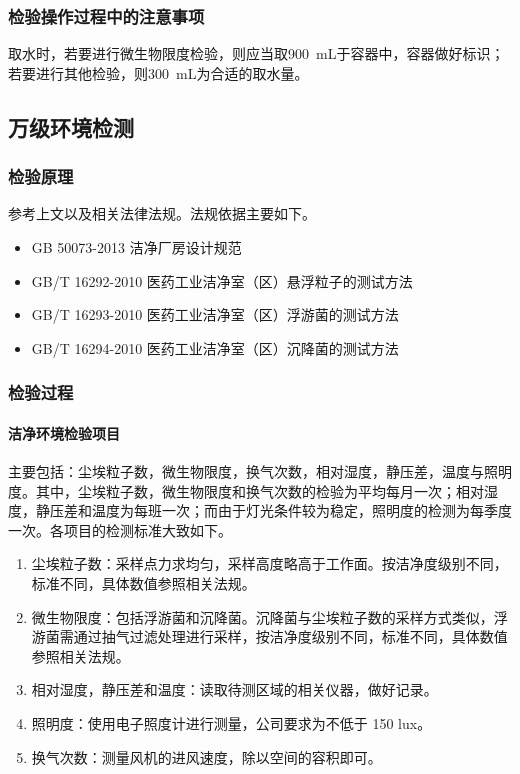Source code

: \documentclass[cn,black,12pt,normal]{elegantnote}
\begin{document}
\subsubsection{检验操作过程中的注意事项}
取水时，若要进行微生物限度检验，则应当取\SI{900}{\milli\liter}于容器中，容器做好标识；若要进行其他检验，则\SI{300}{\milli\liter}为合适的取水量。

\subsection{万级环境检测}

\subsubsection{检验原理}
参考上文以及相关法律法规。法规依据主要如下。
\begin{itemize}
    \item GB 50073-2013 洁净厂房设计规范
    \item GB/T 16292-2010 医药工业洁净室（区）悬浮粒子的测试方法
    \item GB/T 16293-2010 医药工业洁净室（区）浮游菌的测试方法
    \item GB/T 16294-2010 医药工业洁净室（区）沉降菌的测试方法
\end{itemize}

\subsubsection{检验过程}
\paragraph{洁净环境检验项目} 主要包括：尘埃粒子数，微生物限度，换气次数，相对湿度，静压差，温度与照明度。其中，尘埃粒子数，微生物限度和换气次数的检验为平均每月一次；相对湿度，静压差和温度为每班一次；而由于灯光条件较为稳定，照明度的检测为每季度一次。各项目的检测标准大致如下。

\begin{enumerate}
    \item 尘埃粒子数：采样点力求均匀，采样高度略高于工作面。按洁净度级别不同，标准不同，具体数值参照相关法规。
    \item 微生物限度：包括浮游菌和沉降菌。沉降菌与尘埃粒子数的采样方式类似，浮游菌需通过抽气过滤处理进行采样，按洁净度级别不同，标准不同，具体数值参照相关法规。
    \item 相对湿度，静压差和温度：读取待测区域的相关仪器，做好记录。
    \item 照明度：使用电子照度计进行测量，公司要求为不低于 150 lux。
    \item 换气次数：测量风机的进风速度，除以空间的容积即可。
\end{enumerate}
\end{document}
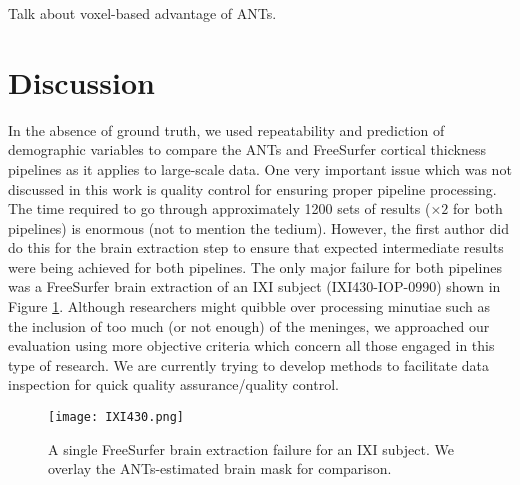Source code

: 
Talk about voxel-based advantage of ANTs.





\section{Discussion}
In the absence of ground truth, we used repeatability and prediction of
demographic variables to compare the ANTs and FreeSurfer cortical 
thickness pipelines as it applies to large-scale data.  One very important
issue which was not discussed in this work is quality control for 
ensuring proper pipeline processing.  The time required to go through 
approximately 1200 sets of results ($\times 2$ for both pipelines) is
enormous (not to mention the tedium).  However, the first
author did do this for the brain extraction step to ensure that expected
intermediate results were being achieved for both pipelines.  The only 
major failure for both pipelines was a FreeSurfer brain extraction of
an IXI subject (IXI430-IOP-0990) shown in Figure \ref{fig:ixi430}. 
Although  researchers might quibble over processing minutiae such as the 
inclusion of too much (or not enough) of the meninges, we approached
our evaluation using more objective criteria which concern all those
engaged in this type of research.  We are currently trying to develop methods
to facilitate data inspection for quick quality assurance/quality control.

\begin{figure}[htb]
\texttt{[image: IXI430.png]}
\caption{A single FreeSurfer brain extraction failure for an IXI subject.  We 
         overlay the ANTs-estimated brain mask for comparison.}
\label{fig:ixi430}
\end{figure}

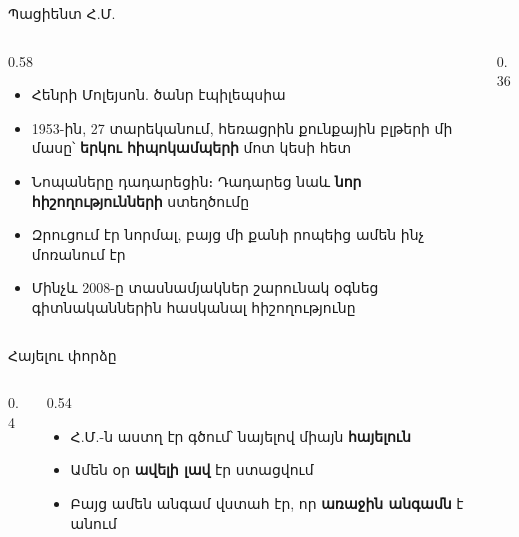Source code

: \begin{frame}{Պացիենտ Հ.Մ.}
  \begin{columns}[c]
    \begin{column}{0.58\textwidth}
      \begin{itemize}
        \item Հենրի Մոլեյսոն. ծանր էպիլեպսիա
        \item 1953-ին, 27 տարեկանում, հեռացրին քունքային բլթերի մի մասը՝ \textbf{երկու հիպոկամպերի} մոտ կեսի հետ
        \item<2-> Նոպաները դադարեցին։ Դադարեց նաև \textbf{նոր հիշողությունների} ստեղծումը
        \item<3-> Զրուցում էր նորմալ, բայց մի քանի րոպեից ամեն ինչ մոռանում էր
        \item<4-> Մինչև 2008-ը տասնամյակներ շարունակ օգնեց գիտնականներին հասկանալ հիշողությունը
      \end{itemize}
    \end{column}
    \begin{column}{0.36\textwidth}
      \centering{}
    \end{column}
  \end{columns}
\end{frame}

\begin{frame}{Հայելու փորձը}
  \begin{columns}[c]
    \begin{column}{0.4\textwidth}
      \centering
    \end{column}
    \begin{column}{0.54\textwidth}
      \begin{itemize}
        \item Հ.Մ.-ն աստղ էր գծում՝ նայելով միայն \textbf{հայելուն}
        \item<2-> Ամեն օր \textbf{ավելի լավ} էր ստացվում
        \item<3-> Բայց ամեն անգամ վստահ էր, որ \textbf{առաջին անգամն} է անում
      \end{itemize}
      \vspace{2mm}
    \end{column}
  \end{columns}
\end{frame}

◇ ◇ ◇ ◇

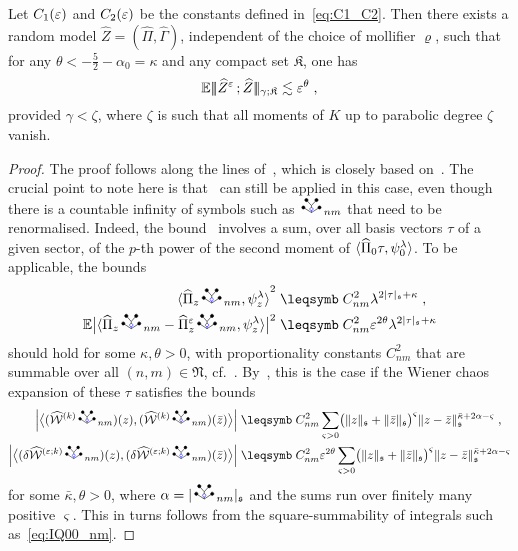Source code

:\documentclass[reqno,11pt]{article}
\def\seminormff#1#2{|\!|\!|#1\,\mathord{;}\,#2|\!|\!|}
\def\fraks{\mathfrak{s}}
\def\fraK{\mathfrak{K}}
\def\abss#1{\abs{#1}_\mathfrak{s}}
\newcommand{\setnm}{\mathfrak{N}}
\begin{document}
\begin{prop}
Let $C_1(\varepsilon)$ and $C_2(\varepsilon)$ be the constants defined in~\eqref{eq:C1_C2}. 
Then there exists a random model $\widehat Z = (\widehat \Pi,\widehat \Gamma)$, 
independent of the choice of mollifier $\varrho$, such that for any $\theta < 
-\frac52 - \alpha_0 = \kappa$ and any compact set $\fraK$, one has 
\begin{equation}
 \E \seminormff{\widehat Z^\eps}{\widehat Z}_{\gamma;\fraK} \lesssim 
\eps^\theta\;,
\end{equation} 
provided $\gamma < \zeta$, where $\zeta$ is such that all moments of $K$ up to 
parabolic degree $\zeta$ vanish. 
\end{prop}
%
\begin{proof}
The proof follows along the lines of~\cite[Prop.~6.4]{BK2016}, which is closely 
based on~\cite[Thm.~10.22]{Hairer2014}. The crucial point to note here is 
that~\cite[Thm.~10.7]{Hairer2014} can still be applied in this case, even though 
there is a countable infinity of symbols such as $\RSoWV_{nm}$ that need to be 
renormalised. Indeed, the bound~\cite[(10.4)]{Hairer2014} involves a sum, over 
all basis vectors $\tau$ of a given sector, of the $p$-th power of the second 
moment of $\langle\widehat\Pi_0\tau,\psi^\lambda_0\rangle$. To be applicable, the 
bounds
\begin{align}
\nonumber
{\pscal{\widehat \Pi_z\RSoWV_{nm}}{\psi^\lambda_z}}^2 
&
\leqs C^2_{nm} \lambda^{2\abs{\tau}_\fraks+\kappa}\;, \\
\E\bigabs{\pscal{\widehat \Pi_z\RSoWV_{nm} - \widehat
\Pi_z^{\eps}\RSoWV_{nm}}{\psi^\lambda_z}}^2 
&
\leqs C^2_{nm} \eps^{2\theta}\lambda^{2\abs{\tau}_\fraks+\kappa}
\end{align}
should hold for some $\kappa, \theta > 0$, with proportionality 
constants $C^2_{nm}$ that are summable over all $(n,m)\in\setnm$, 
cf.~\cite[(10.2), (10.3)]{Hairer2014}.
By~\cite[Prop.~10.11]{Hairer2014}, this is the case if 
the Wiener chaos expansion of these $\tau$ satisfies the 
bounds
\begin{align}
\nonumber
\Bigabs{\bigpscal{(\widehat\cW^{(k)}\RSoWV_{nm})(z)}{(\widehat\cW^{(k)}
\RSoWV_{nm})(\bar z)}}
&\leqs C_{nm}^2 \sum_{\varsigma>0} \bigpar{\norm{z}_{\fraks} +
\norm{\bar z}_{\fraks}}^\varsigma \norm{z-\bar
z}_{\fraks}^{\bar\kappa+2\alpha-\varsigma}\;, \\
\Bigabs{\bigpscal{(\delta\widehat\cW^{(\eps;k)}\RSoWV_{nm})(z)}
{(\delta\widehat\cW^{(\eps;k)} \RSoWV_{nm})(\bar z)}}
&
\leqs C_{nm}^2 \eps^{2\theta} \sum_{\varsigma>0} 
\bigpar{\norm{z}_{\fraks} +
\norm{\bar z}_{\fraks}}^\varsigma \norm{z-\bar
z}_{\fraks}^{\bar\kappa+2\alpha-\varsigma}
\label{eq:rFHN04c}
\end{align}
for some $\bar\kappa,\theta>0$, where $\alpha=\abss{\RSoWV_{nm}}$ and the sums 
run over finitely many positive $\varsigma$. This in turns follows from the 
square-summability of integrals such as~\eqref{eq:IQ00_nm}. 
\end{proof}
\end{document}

◇ ◇ ◇ ◇

» **Task**
In the entries above, please find the line with "Then there exists" and the line with "The proof follows", then write out exactly those two lines and every line between them, and nothing more.

» **Output of the task**
Then there exists a random model $\widehat Z = (\widehat \Pi,\widehat \Gamma)$, 
independent of the choice of mollifier $\varrho$, such that for any $\theta < 
-\frac52 - \alpha_0 = \kappa$ and any compact set $\fraK$, one has 
\begin{equation}
 \E \seminormff{\widehat Z^\eps}{\widehat Z}_{\gamma;\fraK} \lesssim 
\eps^\theta\;,
\end{equation} 
provided $\gamma < \zeta$, where $\zeta$ is such that all moments of $K$ up to 
parabolic degree $\zeta$ vanish. 
\end{prop}
%
\begin{proof}
The proof follows along the lines of~\cite[Prop.~6.4]{BK2016}, which is closely 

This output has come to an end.